India Is Outsourcing Outsourcing: UAW Listen Up
India is now outsourcing outsourcing, the New York Times reports today in World Busines:
To fight on the shifting terrain, and to beat back emerging rivals, Indian companies are hiring workers and opening offices in developing countries themselves, before their clients do.
Infosys (NASDAQ: INFY) says its outsourcing experience in India has taught it to carve up a project, apportion each slice to suitable workers, double-check quality and then export a final, reassembled product to clients. The company argues it can clone its Indian back offices in other nations and groom Chinese, Mexican or Czech employees to be more productive than local outsourcing companies could make them.
Such is the new outsourcing: A company in the United States pays an Indian vendor 7,000 miles away (Infosys) to supply it with Mexican engineers working 150 miles south of the United States border.
As an Infosys senior vice president put it, the future of outsourcing is “to take the work from any part of the world and do it in any part of the world.”
Or as Indian CEO Raman Roy said "Geography is history."
MP: This might be a lesson from Inida for U.S. unions about how business will take place in the 21st Century.
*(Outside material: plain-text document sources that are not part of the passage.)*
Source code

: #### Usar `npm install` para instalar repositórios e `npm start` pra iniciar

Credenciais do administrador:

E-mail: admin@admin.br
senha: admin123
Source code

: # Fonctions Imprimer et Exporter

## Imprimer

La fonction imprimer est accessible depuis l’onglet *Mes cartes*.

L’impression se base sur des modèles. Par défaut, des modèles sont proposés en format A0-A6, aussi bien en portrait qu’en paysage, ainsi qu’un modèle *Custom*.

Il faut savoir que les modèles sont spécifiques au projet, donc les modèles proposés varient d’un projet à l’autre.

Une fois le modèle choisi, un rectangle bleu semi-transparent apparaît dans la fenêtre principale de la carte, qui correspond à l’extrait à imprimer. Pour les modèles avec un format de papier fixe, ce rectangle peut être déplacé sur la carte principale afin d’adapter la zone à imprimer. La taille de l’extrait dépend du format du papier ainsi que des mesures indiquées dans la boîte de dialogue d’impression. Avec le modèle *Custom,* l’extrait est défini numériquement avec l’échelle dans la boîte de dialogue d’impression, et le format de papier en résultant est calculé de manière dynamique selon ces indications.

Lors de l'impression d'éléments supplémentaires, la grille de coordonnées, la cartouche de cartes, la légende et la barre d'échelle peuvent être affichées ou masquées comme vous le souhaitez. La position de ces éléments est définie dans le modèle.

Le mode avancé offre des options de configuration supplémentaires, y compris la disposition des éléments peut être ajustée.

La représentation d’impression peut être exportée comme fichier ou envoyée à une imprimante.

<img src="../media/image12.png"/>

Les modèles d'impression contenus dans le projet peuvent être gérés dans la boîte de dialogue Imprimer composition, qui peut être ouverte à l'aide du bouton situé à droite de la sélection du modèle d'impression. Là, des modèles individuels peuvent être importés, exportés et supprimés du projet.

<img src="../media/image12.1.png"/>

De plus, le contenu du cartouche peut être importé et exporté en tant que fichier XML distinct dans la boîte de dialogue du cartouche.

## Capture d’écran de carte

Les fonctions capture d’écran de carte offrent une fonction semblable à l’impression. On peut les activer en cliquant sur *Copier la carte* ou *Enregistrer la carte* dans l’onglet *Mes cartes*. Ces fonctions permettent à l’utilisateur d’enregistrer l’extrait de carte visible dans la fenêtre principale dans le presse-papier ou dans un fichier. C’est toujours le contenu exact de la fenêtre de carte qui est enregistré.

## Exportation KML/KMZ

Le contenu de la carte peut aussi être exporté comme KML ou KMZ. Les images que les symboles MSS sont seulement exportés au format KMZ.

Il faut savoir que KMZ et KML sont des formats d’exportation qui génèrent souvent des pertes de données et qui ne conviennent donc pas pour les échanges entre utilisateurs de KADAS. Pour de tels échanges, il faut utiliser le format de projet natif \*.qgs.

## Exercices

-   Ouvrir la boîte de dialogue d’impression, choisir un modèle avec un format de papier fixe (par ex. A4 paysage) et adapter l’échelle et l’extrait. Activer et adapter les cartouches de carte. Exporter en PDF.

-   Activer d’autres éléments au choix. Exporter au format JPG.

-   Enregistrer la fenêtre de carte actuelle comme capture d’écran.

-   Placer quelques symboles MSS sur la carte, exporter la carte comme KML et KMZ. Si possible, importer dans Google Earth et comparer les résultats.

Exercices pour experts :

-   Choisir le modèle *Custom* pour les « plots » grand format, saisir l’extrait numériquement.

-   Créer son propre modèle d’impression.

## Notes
For example, the UAW wants GM to lock in future work for U.S. factory workers by promising jobs, product commitments and investments in U.S. plants.
"Globalization is killing us," said Jerry Gillespie, president of a UAW local in Warren, Mich., whose members work on engineering and design of future products. "They want to build engineering centers in the rest of the world and take that work away from us. That's our fight."
That's soooooooooooo Machine Age, 20th Century thinking.
3 Comments:
This was expected of the Indian companies. As Mr. Raman Roy said, its not late before Indian companies will outsource work to other developing countries. Its already happening!!
The entire first floor of my place of employment is Indian outsourcing. I pass by it everyday to the stairway up to the third floor. The entire room is speaking Indian language, and no one is speaking English, unless the Indian employees are assisting an English speaking customer. Then also the dialect and pronounciation is very difficult to understand. Everyone is speaking and working and a buzz is in the air.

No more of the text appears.